Top of MATERIAL SUPPLIED
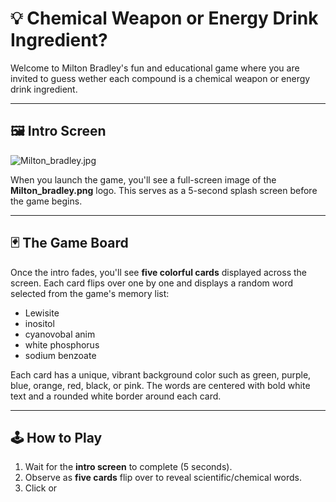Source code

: # 💡 Chemical Weapon or Energy Drink Ingredient?

Welcome to Milton Bradley's fun and educational game where you are invited to guess wether each compound is a chemical weapon or energy drink ingredient.

---

## 🖼️ Intro Screen
![Milton_bradley.jpg](https://websharpstudios.github.io/Milton_Bradley.jpg)

When you launch the game, you'll see a full-screen image of the **Milton_bradley.png** logo. This serves as a 5-second splash screen before the game begins.

---

## 🃏 The Game Board

Once the intro fades, you'll see **five colorful cards** displayed across the screen. Each card flips over one by one and displays a random word selected from the game's memory list:

- Lewisite
- inositol
- cyanovobal anim
- white phosphorus
- sodium benzoate

Each card has a unique, vibrant background color such as green, purple, blue, orange, red, black, or pink. The words are centered with bold white text and a rounded white border around each card.

---

## 🕹️ How to Play

1. Wait for the **intro screen** to complete (5 seconds).
2. Observe as **five cards** flip over to reveal scientific/chemical words.
3. Click or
Bottom of MATERIAL SUPPLIED
» DIRECTIONS: What is needed is an exact copy of the data, with the pictures removed.

» OUTPUT FOR THIS EXERCISE:
Source code

: # 💡 Chemical Weapon or Energy Drink Ingredient?

Welcome to Milton Bradley's fun and educational game where you are invited to guess wether each compound is a chemical weapon or energy drink ingredient.

---

## 🖼️ Intro Screen
![Milton_bradley.jpg](https://websharpstudios.github.io/Milton_Bradley.jpg)

When you launch the game, you'll see a full-screen image of the **Milton_bradley.png** logo. This serves as a 5-second splash screen before the game begins.

---

## 🃏 The Game Board

Once the intro fades, you'll see **five colorful cards** displayed across the screen. Each card flips over one by one and displays a random word selected from the game's memory list:

- Lewisite
- inositol
- cyanovobal anim
- white phosphorus
- sodium benzoate

Each card has a unique, vibrant background color such as green, purple, blue, orange, red, black, or pink. The words are centered with bold white text and a rounded white border around each card.

---

## 🕹️ How to Play

1. Wait for the **intro screen** to complete (5 seconds).
2. Observe as **five cards** flip over to reveal scientific/chemical words.
3. Click or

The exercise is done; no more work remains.